President Rivlin celebrates with child victims of terrorism. Photo courtesy of Mark Neiman, Israel GPO.

President Rivlin celebrates with child victims of terrorism. Photo courtesy of Mark Neiman, Israel GPO.

In Jewish tradition, the coming of age celebration—the Bar Mitzvah for boys and the Bat Mitzvah for girls—is a momentous occasion that marks the transition from childhood into adulthood. And for victims of terror attacks in Israel, that is doubly worth celebrating because they were almost prevented from making it that far.

So Israeli President Reuven Rivlin hosted an event for 58 victims of terror at the President’s Residence Monday evening, including for a young man stabbed in the neck by a terrorist his own age just two months ago. In a press release from Rivlin’s office, the Israeli President was quoted as telling Naor Ben Ezra, “We are so excited to celebrate with you. Your celebration—like the celebrations of all of you—symbolizes the triumph of joy over pain and the victory of life.” The significance of the event wasn’t missed by Ben Ezra.

“Until this very moment the thoughts of what I had gone through do not leave me,” Ben Ezra was quoted by the press release as saying. “I cannot let go of the thought that I may have not woken up from this injury, have had my life ended through no fault of my own—all because of my attacker, a boy my age, educated on hate and resentment of the Jewish people, who hurt me just because I was a Jew.”

The young Israeli noted that his stabbing injury could have resulted in brain injury or death. Instead, he is rehabilitating with plans to go back to school and life as normal.

Said Ben Ezra, “Thankfully, and because of my strong will power and the fact generic klonopin versus brand that I didn’t give up, the support of my family and devoted care of my doctors, it was a great miracle by which I was saved… As the doctors said—the way forward is long but I’m willing to deal with everything and not give up.”

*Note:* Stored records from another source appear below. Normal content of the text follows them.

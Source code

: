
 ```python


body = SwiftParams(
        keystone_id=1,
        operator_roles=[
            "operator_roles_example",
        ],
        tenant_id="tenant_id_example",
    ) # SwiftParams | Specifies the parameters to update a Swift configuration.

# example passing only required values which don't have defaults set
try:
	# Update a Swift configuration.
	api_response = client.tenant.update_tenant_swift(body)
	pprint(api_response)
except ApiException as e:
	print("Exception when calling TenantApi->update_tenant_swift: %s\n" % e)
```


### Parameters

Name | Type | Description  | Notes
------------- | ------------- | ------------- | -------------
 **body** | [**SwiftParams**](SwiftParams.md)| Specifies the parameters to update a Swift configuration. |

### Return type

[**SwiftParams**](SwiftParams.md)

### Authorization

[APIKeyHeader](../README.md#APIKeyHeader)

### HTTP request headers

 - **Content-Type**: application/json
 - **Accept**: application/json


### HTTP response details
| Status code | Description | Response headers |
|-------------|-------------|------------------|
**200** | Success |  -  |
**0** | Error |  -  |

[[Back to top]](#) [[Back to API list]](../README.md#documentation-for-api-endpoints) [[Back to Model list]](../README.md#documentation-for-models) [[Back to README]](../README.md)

That determination is a trait that marks the Israeli people, who have dealt with decades of Palestinian terrorism leading up to the latest explosion of violence. Rivlin pointed out that not all terror victims suffer physical injury, as others lose parents and siblings to attacks.

Said Rivlin,“In recent months we have witnessed difficult events. Young children have once again become orphans because of the murderous actions of our enemies. We pay a price to our devotion to this country, and we pay a price for our being Jews. It is a painful and hard price to pay—a price that each and every one of you knows personally, but we also have much pride, strength and energy.”

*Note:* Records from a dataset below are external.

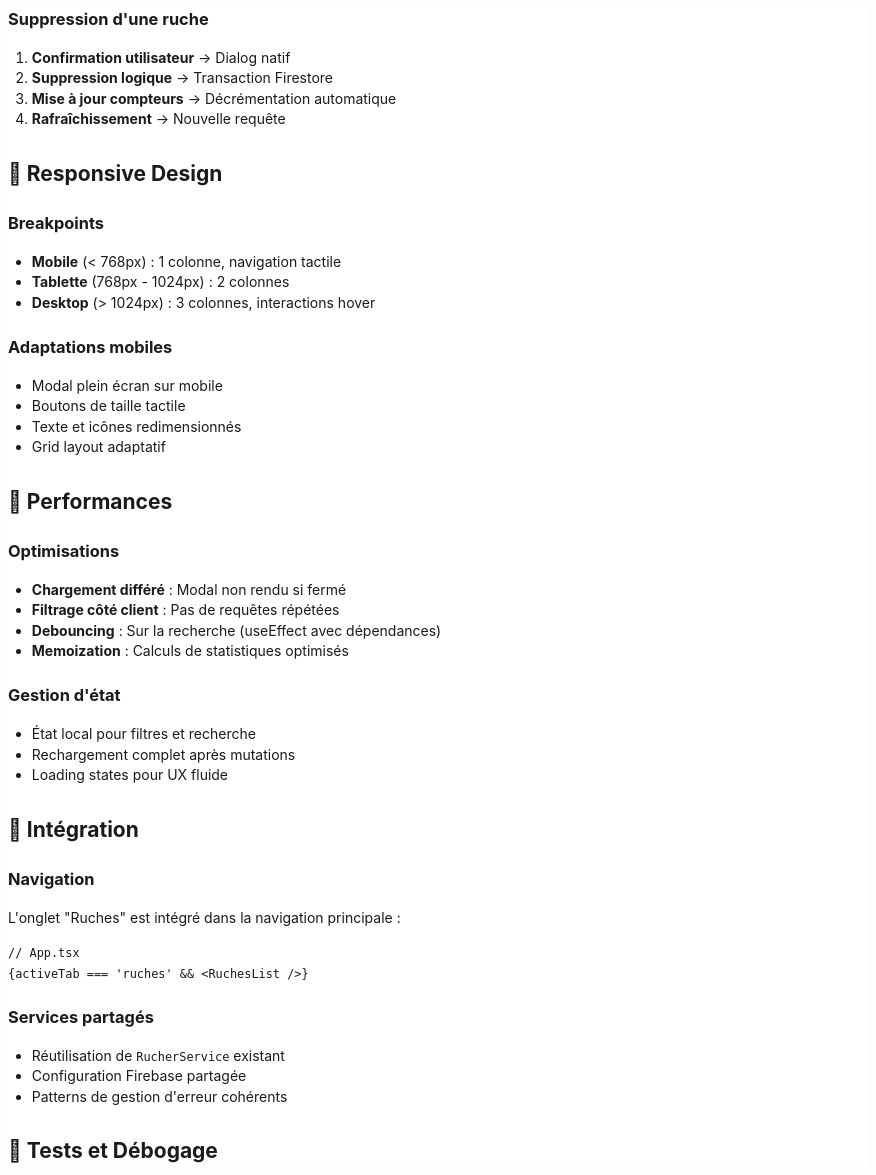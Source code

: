 ### Suppression d'une ruche
1. **Confirmation utilisateur** → Dialog natif
2. **Suppression logique** → Transaction Firestore
3. **Mise à jour compteurs** → Décrémentation automatique
4. **Rafraîchissement** → Nouvelle requête

## 📱 Responsive Design

### Breakpoints
- **Mobile** (< 768px) : 1 colonne, navigation tactile
- **Tablette** (768px - 1024px) : 2 colonnes
- **Desktop** (> 1024px) : 3 colonnes, interactions hover

### Adaptations mobiles
- Modal plein écran sur mobile
- Boutons de taille tactile
- Texte et icônes redimensionnés
- Grid layout adaptatif

## 🚀 Performances

### Optimisations
- **Chargement différé** : Modal non rendu si fermé
- **Filtrage côté client** : Pas de requêtes répétées
- **Debouncing** : Sur la recherche (useEffect avec dépendances)
- **Memoization** : Calculs de statistiques optimisés

### Gestion d'état
- État local pour filtres et recherche
- Rechargement complet après mutations
- Loading states pour UX fluide

## 🔗 Intégration

### Navigation
L'onglet "Ruches" est intégré dans la navigation principale :

```tsx
// App.tsx
{activeTab === 'ruches' && <RuchesList />}
```

### Services partagés
- Réutilisation de `RucherService` existant
- Configuration Firebase partagée
- Patterns de gestion d'erreur cohérents

## 🧪 Tests et Débogage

The Israeli President used his speech at the event to give dozens of young adults who have had their childhood scarred with violence a reminder of what they have accomplished so far as they celebrated the Bar and Bat Mitzvah tradition, which capped a day of activities organized by the Association of Victims of Terrorism.

Said Rivlin, “You young people, who make up the family of the victims of terrorism, have had to handle some of these pressures too soon and too quickly. From an early age you handled loss, pain, responsibility, changes and physical and mental difficulties… All of you have chosen to grow out of the difficulty and out of pain.”